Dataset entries
•••
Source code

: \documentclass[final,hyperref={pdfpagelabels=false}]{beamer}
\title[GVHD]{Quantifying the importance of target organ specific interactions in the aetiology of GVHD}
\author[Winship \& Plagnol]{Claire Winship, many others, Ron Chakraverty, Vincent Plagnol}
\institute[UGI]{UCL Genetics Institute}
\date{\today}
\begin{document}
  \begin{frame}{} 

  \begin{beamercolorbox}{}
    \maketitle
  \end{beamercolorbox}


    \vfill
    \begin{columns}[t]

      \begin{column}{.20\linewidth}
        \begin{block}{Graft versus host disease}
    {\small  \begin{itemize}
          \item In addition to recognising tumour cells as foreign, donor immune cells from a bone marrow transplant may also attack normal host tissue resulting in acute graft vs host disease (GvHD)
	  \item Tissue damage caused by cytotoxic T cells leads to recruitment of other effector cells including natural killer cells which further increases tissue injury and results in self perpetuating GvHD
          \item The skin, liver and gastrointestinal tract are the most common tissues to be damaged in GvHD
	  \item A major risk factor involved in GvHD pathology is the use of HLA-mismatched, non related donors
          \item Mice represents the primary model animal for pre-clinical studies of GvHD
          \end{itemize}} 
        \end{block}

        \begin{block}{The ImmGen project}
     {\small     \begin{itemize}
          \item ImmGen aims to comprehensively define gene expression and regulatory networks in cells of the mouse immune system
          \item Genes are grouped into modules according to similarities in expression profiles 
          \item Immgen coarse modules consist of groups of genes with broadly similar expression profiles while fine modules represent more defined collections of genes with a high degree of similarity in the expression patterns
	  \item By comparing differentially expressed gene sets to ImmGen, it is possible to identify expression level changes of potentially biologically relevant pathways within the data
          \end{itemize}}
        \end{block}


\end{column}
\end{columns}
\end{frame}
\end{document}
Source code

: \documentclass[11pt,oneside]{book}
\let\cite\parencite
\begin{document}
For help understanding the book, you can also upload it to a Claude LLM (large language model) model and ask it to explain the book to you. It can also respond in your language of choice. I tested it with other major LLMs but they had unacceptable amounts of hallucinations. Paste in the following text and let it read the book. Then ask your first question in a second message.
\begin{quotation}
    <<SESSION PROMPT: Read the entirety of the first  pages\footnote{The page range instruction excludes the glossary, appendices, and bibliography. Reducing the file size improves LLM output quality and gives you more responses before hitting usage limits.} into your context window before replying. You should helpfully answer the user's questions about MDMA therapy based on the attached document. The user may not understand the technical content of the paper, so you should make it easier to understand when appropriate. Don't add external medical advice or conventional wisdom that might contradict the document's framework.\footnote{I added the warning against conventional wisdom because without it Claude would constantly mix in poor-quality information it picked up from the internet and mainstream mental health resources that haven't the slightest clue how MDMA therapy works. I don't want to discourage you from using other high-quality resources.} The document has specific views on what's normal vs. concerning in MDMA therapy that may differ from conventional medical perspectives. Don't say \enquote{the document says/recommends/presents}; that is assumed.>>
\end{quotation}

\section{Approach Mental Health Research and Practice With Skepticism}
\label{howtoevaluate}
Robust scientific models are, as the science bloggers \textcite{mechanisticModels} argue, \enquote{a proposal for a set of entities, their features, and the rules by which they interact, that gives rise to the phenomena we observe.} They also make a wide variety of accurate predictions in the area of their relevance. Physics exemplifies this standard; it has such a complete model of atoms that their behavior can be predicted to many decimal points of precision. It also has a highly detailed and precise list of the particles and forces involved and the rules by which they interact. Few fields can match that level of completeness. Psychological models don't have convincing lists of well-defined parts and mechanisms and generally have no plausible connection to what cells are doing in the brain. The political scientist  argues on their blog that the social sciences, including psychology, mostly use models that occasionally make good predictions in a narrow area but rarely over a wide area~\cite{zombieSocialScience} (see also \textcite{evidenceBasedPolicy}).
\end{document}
•••
■ EXERCISE BRIEF: Which lines of the records above contain the word "beamercolorbox"? Report each one.

■ TASK ANSWER:
  \begin{beamercolorbox}{}
  \end{beamercolorbox}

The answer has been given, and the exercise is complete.